§ **Exercise goal**
Scan the records below for the line containing "from Azure AD<ept" and the line containing "### Step 1: Get". Copy both, plus every line between, exactly.

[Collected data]
※
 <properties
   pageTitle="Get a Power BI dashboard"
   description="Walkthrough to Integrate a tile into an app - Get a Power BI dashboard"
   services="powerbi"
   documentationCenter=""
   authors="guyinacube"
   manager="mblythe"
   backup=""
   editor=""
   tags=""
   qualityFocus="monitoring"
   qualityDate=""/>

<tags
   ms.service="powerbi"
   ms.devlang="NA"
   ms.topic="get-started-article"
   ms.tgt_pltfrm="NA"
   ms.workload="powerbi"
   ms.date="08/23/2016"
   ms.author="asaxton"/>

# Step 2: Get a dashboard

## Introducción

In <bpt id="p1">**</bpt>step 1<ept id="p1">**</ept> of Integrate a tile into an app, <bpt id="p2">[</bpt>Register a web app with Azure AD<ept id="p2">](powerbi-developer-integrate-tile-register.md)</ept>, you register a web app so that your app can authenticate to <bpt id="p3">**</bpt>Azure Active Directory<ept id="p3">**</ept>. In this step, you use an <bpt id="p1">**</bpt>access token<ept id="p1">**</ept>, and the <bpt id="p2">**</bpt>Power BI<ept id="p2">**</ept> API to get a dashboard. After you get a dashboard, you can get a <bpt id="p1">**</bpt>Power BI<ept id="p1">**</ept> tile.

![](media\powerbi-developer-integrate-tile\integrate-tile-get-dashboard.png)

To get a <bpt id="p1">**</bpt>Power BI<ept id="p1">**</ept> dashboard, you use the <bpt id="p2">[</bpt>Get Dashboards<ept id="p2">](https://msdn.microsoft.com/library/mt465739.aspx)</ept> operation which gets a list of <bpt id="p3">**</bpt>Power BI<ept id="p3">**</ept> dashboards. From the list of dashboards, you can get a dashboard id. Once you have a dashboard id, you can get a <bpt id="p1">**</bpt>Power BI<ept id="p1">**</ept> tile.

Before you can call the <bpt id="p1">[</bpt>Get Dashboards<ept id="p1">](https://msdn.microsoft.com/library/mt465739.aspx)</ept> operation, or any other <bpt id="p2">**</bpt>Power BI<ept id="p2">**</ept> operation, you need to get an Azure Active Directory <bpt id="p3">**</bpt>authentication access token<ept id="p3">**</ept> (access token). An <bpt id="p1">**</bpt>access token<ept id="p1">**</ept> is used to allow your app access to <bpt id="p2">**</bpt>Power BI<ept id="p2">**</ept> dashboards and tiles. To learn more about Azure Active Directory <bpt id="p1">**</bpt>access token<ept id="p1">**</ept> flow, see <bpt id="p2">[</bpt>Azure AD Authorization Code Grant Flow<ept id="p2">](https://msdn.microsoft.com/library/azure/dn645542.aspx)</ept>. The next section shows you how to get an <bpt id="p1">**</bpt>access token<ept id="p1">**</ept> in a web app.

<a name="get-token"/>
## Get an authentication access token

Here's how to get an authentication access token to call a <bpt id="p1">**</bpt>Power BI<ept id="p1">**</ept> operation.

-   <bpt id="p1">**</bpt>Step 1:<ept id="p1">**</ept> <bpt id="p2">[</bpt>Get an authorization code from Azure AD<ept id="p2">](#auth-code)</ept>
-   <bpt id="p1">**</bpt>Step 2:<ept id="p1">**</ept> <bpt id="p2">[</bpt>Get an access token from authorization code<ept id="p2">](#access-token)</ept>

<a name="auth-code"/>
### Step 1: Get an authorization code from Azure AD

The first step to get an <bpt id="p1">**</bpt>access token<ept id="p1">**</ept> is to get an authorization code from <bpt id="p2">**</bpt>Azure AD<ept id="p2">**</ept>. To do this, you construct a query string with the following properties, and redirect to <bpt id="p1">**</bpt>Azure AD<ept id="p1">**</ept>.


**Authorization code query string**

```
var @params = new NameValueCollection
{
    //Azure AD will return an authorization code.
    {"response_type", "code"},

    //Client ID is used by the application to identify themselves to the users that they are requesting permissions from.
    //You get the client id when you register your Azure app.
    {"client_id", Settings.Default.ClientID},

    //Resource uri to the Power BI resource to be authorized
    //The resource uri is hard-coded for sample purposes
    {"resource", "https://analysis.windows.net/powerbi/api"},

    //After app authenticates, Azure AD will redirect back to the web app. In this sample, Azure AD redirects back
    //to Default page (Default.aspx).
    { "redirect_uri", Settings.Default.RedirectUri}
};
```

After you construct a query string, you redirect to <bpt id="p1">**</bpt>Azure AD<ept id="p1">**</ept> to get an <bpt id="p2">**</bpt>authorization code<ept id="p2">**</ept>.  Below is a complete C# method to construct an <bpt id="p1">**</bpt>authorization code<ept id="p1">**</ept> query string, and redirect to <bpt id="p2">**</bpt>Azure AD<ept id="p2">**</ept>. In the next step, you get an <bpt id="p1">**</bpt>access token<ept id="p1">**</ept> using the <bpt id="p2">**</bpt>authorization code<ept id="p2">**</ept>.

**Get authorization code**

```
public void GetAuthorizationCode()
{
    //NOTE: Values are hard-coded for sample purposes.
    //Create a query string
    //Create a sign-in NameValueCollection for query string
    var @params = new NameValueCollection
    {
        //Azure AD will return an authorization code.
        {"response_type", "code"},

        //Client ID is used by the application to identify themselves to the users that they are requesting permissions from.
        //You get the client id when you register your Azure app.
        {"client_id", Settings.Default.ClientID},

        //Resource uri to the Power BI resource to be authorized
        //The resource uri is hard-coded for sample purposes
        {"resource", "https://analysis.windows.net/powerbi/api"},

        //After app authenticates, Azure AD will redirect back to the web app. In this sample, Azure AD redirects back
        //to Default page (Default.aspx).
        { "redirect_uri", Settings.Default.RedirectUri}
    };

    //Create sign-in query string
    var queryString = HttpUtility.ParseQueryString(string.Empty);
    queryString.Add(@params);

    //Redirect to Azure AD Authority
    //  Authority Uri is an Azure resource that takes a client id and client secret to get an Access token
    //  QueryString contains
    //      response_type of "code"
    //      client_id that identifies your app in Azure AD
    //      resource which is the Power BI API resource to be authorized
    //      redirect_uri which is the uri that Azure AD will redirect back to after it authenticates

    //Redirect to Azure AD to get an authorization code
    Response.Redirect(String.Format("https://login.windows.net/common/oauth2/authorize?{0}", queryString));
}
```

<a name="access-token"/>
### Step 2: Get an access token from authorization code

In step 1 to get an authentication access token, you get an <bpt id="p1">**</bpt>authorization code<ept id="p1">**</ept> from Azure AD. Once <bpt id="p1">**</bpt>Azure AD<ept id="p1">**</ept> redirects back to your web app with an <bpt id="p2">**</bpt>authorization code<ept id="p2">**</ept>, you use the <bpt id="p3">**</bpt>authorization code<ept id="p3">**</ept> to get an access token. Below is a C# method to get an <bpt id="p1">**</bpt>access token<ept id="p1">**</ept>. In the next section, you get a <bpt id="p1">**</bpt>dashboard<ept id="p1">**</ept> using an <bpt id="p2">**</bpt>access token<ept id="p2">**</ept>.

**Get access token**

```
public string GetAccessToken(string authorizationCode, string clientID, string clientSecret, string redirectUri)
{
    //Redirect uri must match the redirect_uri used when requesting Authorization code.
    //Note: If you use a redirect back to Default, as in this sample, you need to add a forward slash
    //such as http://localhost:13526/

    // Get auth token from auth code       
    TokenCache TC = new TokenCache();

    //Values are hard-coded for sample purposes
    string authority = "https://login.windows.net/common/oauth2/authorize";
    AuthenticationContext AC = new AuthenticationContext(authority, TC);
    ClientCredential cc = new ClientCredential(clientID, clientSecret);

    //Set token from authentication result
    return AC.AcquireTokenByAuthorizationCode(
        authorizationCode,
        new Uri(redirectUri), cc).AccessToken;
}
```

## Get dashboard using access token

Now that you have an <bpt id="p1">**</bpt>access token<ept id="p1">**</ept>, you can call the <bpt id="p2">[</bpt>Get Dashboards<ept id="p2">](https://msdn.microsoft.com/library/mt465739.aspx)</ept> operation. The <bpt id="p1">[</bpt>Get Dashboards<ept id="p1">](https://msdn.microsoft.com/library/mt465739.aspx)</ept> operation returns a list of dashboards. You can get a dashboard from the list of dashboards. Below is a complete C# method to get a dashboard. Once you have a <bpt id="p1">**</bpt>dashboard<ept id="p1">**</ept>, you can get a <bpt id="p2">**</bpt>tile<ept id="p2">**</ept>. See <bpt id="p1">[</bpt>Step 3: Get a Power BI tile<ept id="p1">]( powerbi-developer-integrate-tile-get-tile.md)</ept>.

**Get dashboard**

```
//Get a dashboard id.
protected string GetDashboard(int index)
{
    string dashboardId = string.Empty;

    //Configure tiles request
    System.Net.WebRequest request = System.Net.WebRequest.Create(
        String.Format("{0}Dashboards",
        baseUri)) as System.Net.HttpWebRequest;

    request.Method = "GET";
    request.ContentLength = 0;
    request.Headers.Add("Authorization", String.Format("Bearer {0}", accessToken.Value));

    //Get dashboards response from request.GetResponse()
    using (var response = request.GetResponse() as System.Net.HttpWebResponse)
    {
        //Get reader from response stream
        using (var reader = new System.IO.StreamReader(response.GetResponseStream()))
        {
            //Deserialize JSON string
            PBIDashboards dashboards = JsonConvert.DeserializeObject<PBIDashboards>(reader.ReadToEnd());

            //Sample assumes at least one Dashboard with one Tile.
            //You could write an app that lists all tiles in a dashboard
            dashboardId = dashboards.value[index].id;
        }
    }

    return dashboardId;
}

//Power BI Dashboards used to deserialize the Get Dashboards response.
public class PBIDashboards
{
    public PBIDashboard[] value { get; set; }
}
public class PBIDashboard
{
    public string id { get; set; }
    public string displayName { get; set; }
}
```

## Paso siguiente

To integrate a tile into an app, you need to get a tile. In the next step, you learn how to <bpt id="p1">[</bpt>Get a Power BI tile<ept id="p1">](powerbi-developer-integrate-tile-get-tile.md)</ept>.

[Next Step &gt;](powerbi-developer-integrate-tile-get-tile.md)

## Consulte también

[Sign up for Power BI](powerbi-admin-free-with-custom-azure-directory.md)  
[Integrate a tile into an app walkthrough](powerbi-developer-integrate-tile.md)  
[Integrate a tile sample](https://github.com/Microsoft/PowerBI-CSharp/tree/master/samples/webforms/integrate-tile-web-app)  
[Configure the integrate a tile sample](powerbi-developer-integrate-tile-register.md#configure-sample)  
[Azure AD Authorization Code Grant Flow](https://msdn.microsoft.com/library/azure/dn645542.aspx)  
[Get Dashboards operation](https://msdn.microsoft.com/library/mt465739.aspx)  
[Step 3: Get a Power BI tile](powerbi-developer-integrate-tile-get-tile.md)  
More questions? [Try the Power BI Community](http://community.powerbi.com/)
※
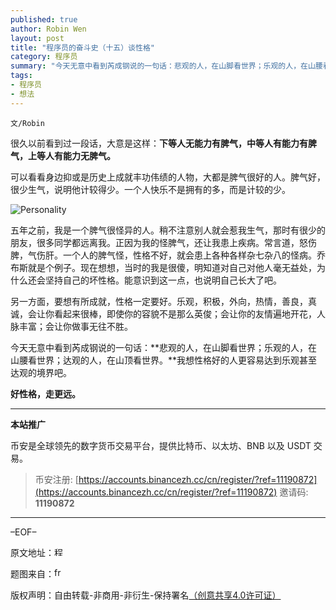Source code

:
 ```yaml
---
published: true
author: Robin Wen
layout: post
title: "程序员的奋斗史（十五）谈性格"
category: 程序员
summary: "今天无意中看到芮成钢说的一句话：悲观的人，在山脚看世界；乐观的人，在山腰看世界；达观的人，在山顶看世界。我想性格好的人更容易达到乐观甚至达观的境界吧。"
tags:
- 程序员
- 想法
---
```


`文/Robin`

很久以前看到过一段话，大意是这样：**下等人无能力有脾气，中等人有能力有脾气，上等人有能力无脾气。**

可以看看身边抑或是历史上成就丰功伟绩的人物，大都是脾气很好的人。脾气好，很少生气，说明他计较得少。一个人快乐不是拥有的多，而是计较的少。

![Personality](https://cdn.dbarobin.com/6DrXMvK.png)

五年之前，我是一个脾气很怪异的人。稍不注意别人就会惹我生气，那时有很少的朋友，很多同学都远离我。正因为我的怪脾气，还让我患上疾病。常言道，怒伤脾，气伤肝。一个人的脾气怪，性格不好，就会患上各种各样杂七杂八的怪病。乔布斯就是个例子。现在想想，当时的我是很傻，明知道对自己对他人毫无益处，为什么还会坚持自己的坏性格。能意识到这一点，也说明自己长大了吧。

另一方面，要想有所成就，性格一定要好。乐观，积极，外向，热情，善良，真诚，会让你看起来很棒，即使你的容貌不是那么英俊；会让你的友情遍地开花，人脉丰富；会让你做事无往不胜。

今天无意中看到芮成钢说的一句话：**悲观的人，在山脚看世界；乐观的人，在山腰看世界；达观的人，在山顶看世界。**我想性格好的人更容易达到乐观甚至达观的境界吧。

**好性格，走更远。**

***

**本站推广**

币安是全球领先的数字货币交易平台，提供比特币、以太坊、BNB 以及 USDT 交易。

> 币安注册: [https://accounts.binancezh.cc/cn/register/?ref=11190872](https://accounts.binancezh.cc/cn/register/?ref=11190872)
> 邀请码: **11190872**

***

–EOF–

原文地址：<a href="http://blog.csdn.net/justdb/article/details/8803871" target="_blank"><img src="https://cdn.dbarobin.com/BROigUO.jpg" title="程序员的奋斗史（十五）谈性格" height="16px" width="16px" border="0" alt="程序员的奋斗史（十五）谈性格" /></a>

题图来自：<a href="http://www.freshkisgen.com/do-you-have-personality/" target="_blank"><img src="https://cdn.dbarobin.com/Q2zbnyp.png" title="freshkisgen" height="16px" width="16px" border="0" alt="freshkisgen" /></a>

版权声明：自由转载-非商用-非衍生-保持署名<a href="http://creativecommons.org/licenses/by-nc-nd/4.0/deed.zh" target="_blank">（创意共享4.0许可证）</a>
※
§ **Exercise solution**
-   <bpt id="p1">**</bpt>Step 1:<ept id="p1">**</ept> <bpt id="p2">[</bpt>Get an authorization code from Azure AD<ept id="p2">](#auth-code)</ept>
-   <bpt id="p1">**</bpt>Step 2:<ept id="p1">**</ept> <bpt id="p2">[</bpt>Get an access token from authorization code<ept id="p2">](#access-token)</ept>

<a name="auth-code"/>
### Step 1: Get an authorization code from Azure AD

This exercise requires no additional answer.